The US might be able to defeat (whatever that means) anyone, with the possible exception of China, but we can't beat everyone. Here's one of Xi's cards.

The nuclear option China could take in trade war with the US (yahoo.com)

Melissa Lawford
Mon, April 7, 2025 at 8:00 AM PDT 4 min read
President Xi Jinping is on the offensive. China’s surprise announcement of 34pc retaliatory tariffs on US goods triggered a fresh wave of stock market falls on Monday.

“Beijing saw the way things are going and thought this might well be the opportune moment to apply more critical pressure on the US,” says Duncan Wrigley, chief China economist at Pantheon Macroeconomics.

The US-China stand-off triggered a 13.2pc fall in the Hong Kong’s Hang Seng index on Monday, the largest one-day move since 1997, and China’s CSI300 blue-chip index also fell 7pc.

China’s foreign ministry has labelled Donald Trump’s tariffs “economic bullying” – but the big question now is how much more is to come from Beijing?

In theory, Xi is sitting on a potentially nuclear option as he turns the screws on Trump.

China is the second-largest holder of US debt, known as treasuries, in the world. If it opted to dump this government debt, the blow to the US would be seismic.


According to the US Treasury, in January, China held $761bn (£592bn) in American government bonds.
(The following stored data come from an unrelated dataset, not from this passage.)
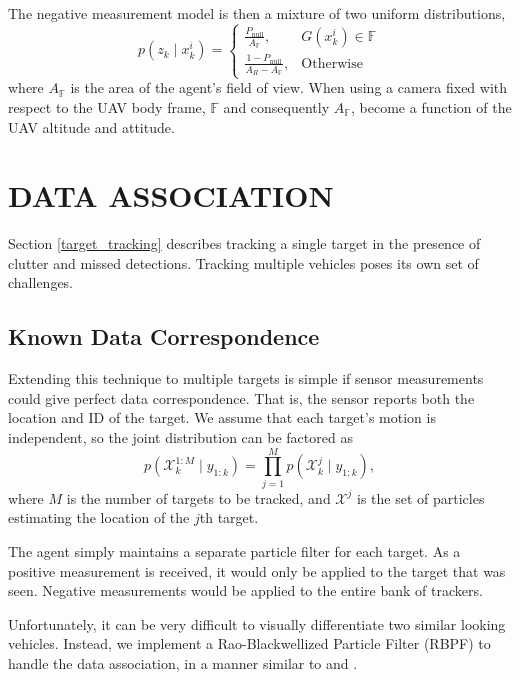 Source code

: \documentclass[letterpaper, 10 pt, conference]{ieeeconf}  %
\begin{document}
The negative measurement model is then a mixture of two uniform distributions,
\begin{equation}%
    p(z_k \mid x^i_k) = 
    \begin{cases}
        \frac{P_{\text{null}}}{A_{\mathbb{F}}}, \quad & G(x^i_k) \in \mathbb{F} \\
        \frac{1 - P_{\text{null}}}{A_R - A_{\mathbb{F}}}, & \text{Otherwise}
    \end{cases}
\end{equation}
where $A_{\mathbb{F}}$ is the area of the agent's field of view. When using a camera fixed with respect to the UAV body frame, $\mathbb{F}$ and consequently $A_{\mathbb{F}}$, become a function of the UAV altitude and attitude.

\section{DATA ASSOCIATION}\label{data_association}

Section \ref{target_tracking} describes tracking a single target in the presence of clutter and missed detections. Tracking multiple vehicles poses its own set of challenges.

\subsection{Known Data Correspondence}

Extending this technique to multiple targets is simple if sensor measurements could give perfect data correspondence. That is, the sensor reports both the location and ID of the target. We assume that each target's motion is independent, so the joint distribution can be factored as
\begin{equation}\label{eq:oracle_trackers}
    p(\mathcal{X}^{1:M}_{k} \mid y_{1:k}) = \prod_{j=1}^M p(\mathcal{X}^{j}_{k} \mid y_{1:k}),
\end{equation}
where $M$ is the number of targets to be tracked, and $\mathcal{X}^j$ is the set of particles estimating the location of the $j$th target.

The agent simply maintains a separate particle filter for each target. As a positive measurement is received, it would only be applied to the target that was seen. Negative measurements would be applied to the entire bank of trackers.

Unfortunately, it can be very difficult to visually differentiate two similar looking vehicles. Instead, we implement a Rao-Blackwellized Particle Filter (RBPF) to handle the data association, in a manner similar to \cite{Ahmed2017} and \cite{Sarkka2007}.
\end{document}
This was second only to Japan (which holds more than $1 trillion) and nearly a tenth of all foreign-held US government debt.

Robin Brooks, senior fellow at the Brookings Institute, says the real figure is even higher – likely around $1 trillion – after accounting for the unknown sums that China holds via custody accounts in Europe.
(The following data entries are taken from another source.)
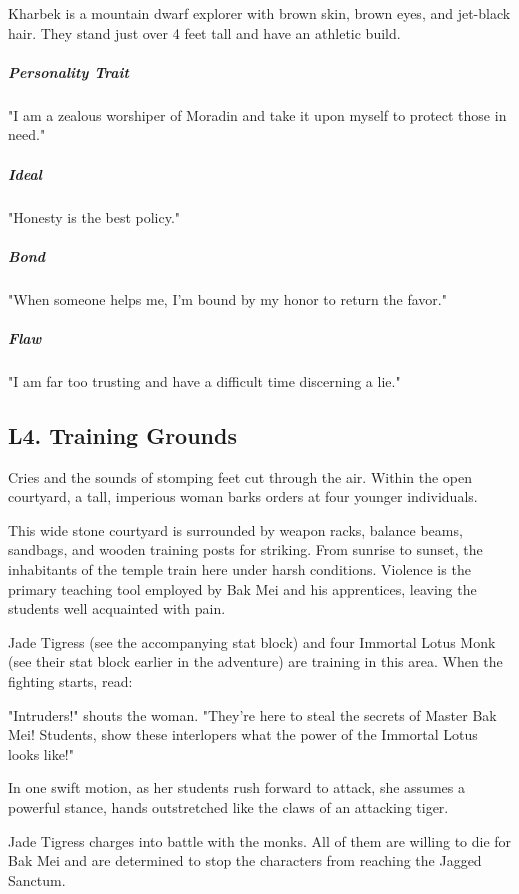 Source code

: \documentclass[10pt,a4paper,twoside,bg=print,twocolumn,openany,nodeprecatedcode]{dndbook}
\begin{document}
Kharbek is a mountain dwarf explorer with brown skin, brown eyes, and jet-black hair. They stand just over 4 feet tall and have an athletic build.

\subparagraph{Personality Trait}
"I am a zealous worshiper of Moradin and take it upon myself to protect those in need."

\subparagraph{Ideal}
"Honesty is the best policy."

\subparagraph{Bond}
"When someone helps me, I'm bound by my honor to return the favor."

\subparagraph{Flaw}
"I am far too trusting and have a difficult time discerning a lie."

\subsection{L4. Training Grounds}
\begin{DndReadAloud}{}
Cries and the sounds of stomping feet cut through the air. Within the open courtyard, a tall, imperious woman barks orders at four younger individuals.

\end{DndReadAloud}

This wide stone courtyard is surrounded by weapon racks, balance beams, sandbags, and wooden training posts for striking. From sunrise to sunset, the inhabitants of the temple train here under harsh conditions. Violence is the primary teaching tool employed by Bak Mei and his apprentices, leaving the students well acquainted with pain.

Jade Tigress (see the accompanying stat block) and four Immortal Lotus Monk (see their stat block earlier in the adventure) are training in this area. When the fighting starts, read:

\begin{DndReadAloud}{}
"Intruders!" shouts the woman. "They're here to steal the secrets of Master Bak Mei! Students, show these interlopers what the power of the Immortal Lotus looks like!"

In one swift motion, as her students rush forward to attack, she assumes a powerful stance, hands outstretched like the claws of an attacking tiger.

\end{DndReadAloud}

Jade Tigress charges into battle with the monks. All of them are willing to die for Bak Mei and are determined to stop the characters from reaching the Jagged Sanctum.
\end{document}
If China embarked on a mass sale of its US treasuries, the value of the debt would plunge and yields would soar. This would drive up US government borrowing costs and hammer the public finances in a highly destabilising move.


But the scenario is highly unlikely, not least because the pain for China would be huge.

Marcello Estevão, chief economist at the Institute for International Finance (IIF), says: “It would be self-defeating because it would very much hurt China.”

Mark Williams, chief Asia economist at Capital Economics, says: “China dumping treasuries would be the equivalent of lobbing a hand grenade at someone sitting across from you in a room.”

Trump would get hit, but Xi would be burned too.

Economic self-harmThe Chinese state and its banks own around $3 trillion in dollar assets. “That’s roughly the value of UK GDP,” says Williams. “There is no way to offload $3 trillion of assets in a hurry.”

If China started selling, it would trigger a plunge in dollar values, immediately hammering the value of all of its remaining dollar holdings. And China would not have many options for what it could do with the proceeds of what it did sell, says Williams.